> **INSTRUCTIONS TO FOLLOW**
Copy exactly the stretch of data below from the line with "## Badger Features" through the line with "- Easily add", including both of those lines.

> **DATA RECORDS**
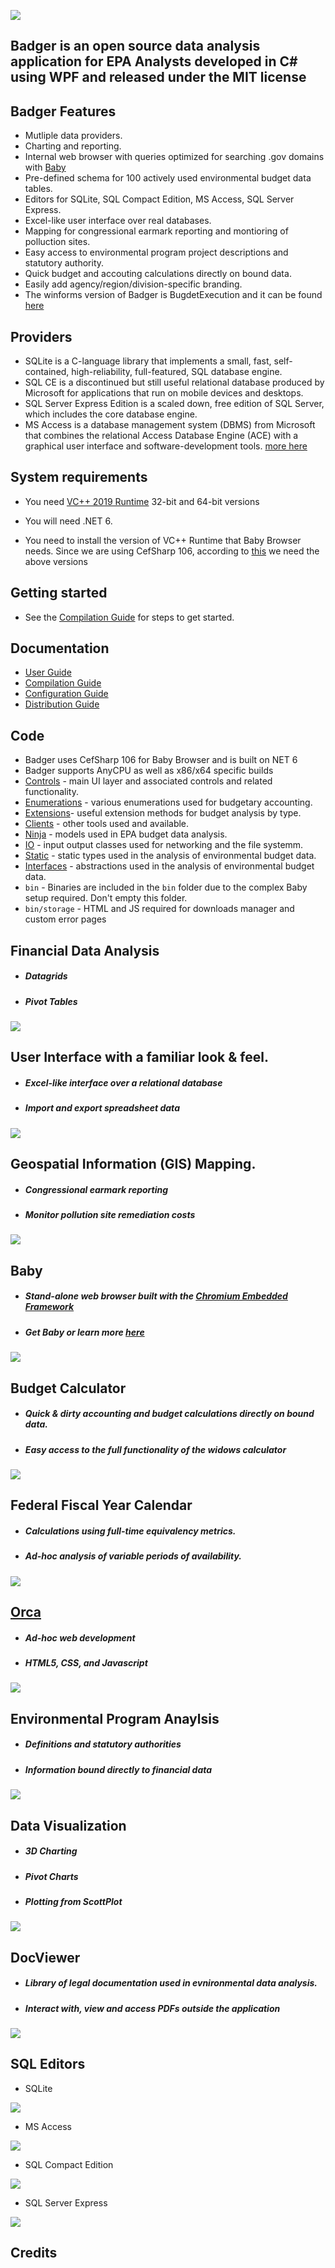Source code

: ﻿![](https://github.com/KarmaScripter/Badger/blob/main/Resources/Images/GitHubImages/Badger.png)

## Badger is an open source data analysis application for EPA Analysts developed in C# using WPF and released under the MIT license
####

## Badger Features

- Mutliple data providers.
- Charting and reporting.
- Internal web browser with queries optimized for searching .gov domains with [Baby](https://github.com/KarmaScripter/Baby/blob/main/README.md)
- Pre-defined schema for 100 actively used environmental budget data tables.
- Editors for SQLite, SQL Compact Edition, MS Access, SQL Server Express.
- Excel-like user interface over real databases.
- Mapping for congressional earmark reporting and montioring of polluction sites.
- Easy access to environmental program project descriptions and statutory authority.
- Quick budget and accouting calculations directly on bound data.
- Easily add agency/region/division-specific branding.
- The winforms version of Badger is BugdetExecution and it can be found [here](https://github.com/KarmaScripter/BudgetExecution/tree/main?tab=readme-ov-file) 

## Providers

- SQLite is a C-language library that implements a small, fast, self-contained, high-reliability, full-featured, SQL database engine. 
- SQL CE is a discontinued but still useful relational database produced by Microsoft for applications that run on mobile devices and desktops. 
- SQL Server Express Edition is a scaled down, free edition of SQL Server, which includes the core database engine.
- MS Access is a database management system (DBMS) from Microsoft that combines the relational Access Database Engine (ACE) with a graphical user interface and software-development tools. [more here](https://www.microsoft.com/en-us/microsoft-365/access)


## System requirements

- You need [VC++ 2019 Runtime](https://aka.ms/vs/17/release/vc_redist.x64.exe) 32-bit and 64-bit versions

- You will need .NET 6.

- You need to install the version of VC++ Runtime that Baby Browser needs. Since we are using CefSharp 106, according to [this](https://github.com/cefsharp/CefSharp/#release-branches) we need the above versions


## Getting started

- See the [Compilation Guide](Resources/Github/Compilation.md) for steps to get started.


## Documentation

- [User Guide](Resources/Github/Users.md)
- [Compilation Guide](Resources/Github/Compilation.md)
- [Configuration Guide](Resources/Github/Configuration.md)
- [Distribution Guide](Resources/Github/Distribution.md)


## Code

- Badger uses CefSharp 106 for Baby Browser and is built on NET 6
- Badger supports AnyCPU as well as x86/x64 specific builds
- [Controls](https://github.com/KarmaScripter/Badger/tree/main/Controls) - main UI layer and associated controls and related functionality.
- [Enumerations](https://github.com/KarmaScripter/Badger/tree/main/Enumerations) - various enumerations used for budgetary accounting.
- [Extensions](https://github.com/KarmaScripter/Badger/tree/main/Extensions)- useful extension methods for budget analysis by type.
- [Clients](https://github.com/KarmaScripter/Badger/tree/main/Clients) - other tools used and available.
- [Ninja](https://github.com/KarmaScripter/Badger/tree/main/Ninja) - models used in EPA budget data analysis.
- [IO](https://github.com/KarmaScripter/Badger/tree/main/IO) - input output classes used for networking and the file systemm.
- [Static](https://github.com/KarmaScripter/Badger/tree/main/Static) - static types used in the analysis of environmental budget data.
- [Interfaces](https://github.com/KarmaScripter/Badger/tree/Interfaces) - abstractions used in the analysis of environmental budget data.
- `bin` - Binaries are included in the `bin` folder due to the complex Baby setup required. Don't empty this folder.
- `bin/storage` - HTML and JS required for downloads manager and custom error pages

## Financial Data Analysis
- ##### Datagrids
- ##### Pivot Tables
![](https://github.com/KarmaScripter/BudgetExecution/blob/main/Resources/Assets/GitHubImages/Datagrid.gif)

## User Interface with a familiar look & feel.
- ##### Excel-like interface over a relational database
- ##### Import and export spreadsheet data
![](https://github.com/KarmaScripter/BudgetExecution/blob/main/Resources/Assets/GitHubImages/ExcelUserInterface.gif)

## Geospatial Information (GIS) Mapping.
- ##### Congressional earmark reporting
- ##### Monitor pollution site remediation costs
![](https://github.com/KarmaScripter/BudgetExecution/blob/main/Resources/Assets/GitHubImages/Map.gif)

## Baby
- ##### Stand-alone web browser built with the [Chromium Embedded Framework](https://en.wikipedia.org/wiki/Chromium_Embedded_Framework)
- ##### Get Baby or learn more [here](https://github.com/KarmaScripter/Baby?tab=readme-ov-file)
![](https://github.com/KarmaScripter/Baby/blob/main/Properties/Images/Overview.gif)

## Budget Calculator 
- ##### Quick & dirty accounting and budget calculations directly on bound data.
- ##### Easy access to the full functionality of the widows calculator

![](https://github.com/KarmaScripter/BudgetExecution/blob/main/Resources/Assets/GitHubImages/Calculator.gif)

## Federal Fiscal Year Calendar
- ##### Calculations using full-time equivalency metrics.
- ##### Ad-hoc analysis of variable periods of availability.
![](https://github.com/KarmaScripter/BudgetExecution/blob/main/Resources/Assets/GitHubImages/FiscalYear.gif)

## [Orca](https://github.com/KarmaScripter/Orca)
- ##### Ad-hoc web development
- ##### HTML5, CSS, and Javascript
  
![](https://github.com/KarmaScripter/Orca/blob/main/etc/github/Overview.gif)
   
## Environmental Program Anaylsis
- ##### Definitions and statutory authorities
- ##### Information bound directly to financial data

![](https://github.com/KarmaScripter/BudgetExecution/blob/main/Resources/Assets/GitHubImages/EnvironmentalPrograms.gif)

## Data Visualization
- ##### 3D Charting
- ##### Pivot Charts
- ##### Plotting from ScottPlot
  
![](https://github.com/KarmaScripter/BudgetExecution/blob/main/Resources/Assets/GitHubImages/Charts.gif)


## DocViewer
- ##### Library of legal documentation used in evnironmental data analysis.
- ##### Interact with, view and access PDFs outside the application
![](https://github.com/KarmaScripter/BudgetExecution/blob/main/Resources/Assets/GitHubImages/Guidance.gif)



## SQL Editors

- SQLite

![](https://github.com/KarmaScripter/BudgetExecution/blob/main/Resources/Assets/GitHubImages/SQLite.gif)

- MS Access

![](https://github.com/KarmaScripter/BudgetExecution/blob/main/Resources/Assets/GitHubImages/Access.gif)

- SQL Compact Edition

![](https://github.com/KarmaScripter/BudgetExecution/blob/main/Resources/Assets/GitHubImages/SqlCe.gif)

- SQL Server Express

![](https://github.com/KarmaScripter/BudgetExecution/blob/main/Resources/Assets/GitHubImages/SqlServer.gif)



## Credits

> **RESULT OF THIS EXERCISE**
## Badger Features

- Mutliple data providers.
- Charting and reporting.
- Internal web browser with queries optimized for searching .gov domains with [Baby](https://github.com/KarmaScripter/Baby/blob/main/README.md)
- Pre-defined schema for 100 actively used environmental budget data tables.
- Editors for SQLite, SQL Compact Edition, MS Access, SQL Server Express.
- Excel-like user interface over real databases.
- Mapping for congressional earmark reporting and montioring of polluction sites.
- Easy access to environmental program project descriptions and statutory authority.
- Quick budget and accouting calculations directly on bound data.
- Easily add agency/region/division-specific branding.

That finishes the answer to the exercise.